What to do: Without the pictures, retype exactly the lines from the top of the entries below through the line that contains "# Ottieni il software Adobe Commerce".

Listed records:

○ ○ ○ ○

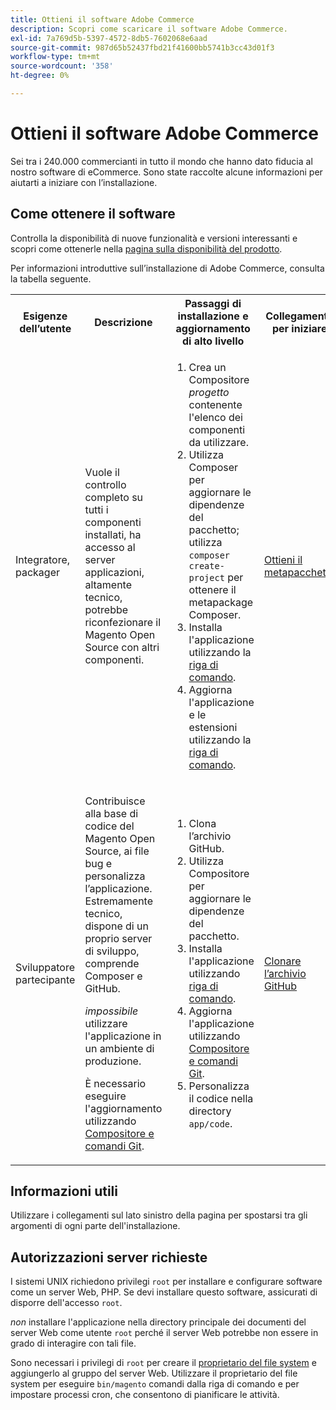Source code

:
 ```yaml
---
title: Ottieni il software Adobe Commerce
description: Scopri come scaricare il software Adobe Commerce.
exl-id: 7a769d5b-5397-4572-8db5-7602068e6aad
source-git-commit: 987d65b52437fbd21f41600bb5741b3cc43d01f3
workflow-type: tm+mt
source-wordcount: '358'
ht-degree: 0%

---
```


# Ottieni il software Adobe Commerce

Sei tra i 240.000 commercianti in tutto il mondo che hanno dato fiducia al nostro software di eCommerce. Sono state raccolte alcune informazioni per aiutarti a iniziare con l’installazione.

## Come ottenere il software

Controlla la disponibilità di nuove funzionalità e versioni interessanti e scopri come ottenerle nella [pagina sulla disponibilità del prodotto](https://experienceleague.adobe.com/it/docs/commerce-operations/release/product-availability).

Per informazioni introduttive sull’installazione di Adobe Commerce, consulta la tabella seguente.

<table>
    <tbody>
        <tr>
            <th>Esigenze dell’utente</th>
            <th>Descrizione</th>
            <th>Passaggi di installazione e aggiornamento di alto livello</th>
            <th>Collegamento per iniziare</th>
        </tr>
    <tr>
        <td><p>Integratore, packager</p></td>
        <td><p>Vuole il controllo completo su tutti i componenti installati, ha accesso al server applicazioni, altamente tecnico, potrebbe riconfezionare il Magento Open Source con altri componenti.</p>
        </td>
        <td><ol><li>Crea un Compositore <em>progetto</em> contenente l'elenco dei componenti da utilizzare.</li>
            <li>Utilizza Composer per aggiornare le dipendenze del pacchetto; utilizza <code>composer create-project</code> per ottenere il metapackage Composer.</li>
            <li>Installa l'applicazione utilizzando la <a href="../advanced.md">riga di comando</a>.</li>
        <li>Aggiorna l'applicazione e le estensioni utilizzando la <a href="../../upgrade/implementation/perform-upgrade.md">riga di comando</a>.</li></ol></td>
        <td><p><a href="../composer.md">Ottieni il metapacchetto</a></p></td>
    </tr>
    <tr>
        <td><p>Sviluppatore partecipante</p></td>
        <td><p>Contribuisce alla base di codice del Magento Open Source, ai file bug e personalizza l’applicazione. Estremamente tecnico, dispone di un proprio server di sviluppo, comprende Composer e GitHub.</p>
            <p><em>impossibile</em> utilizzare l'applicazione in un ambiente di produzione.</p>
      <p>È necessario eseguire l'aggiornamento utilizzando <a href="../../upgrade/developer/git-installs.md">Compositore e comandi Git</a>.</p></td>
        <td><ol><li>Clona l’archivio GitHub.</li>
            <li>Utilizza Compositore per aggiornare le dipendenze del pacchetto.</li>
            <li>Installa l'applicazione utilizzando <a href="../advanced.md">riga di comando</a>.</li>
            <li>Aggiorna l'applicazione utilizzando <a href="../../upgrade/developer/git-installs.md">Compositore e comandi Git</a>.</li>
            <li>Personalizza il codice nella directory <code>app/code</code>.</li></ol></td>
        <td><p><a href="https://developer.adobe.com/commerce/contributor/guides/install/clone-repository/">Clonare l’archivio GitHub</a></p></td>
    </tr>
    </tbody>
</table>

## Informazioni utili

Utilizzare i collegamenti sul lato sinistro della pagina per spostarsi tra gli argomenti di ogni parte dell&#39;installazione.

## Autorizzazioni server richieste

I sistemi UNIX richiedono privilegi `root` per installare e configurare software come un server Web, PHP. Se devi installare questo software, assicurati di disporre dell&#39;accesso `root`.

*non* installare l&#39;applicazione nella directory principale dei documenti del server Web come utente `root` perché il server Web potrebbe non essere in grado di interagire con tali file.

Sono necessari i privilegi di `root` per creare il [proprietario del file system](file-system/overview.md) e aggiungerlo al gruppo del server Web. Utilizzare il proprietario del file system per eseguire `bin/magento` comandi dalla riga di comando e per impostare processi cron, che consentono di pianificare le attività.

○ ○ ○ ○

Exercise solution:
Source code

:
 ```yaml
---
title: Ottieni il software Adobe Commerce
description: Scopri come scaricare il software Adobe Commerce.
exl-id: 7a769d5b-5397-4572-8db5-7602068e6aad
source-git-commit: 987d65b52437fbd21f41600bb5741b3cc43d01f3
workflow-type: tm+mt
source-wordcount: '358'
ht-degree: 0%

---
```


# Ottieni il software Adobe Commerce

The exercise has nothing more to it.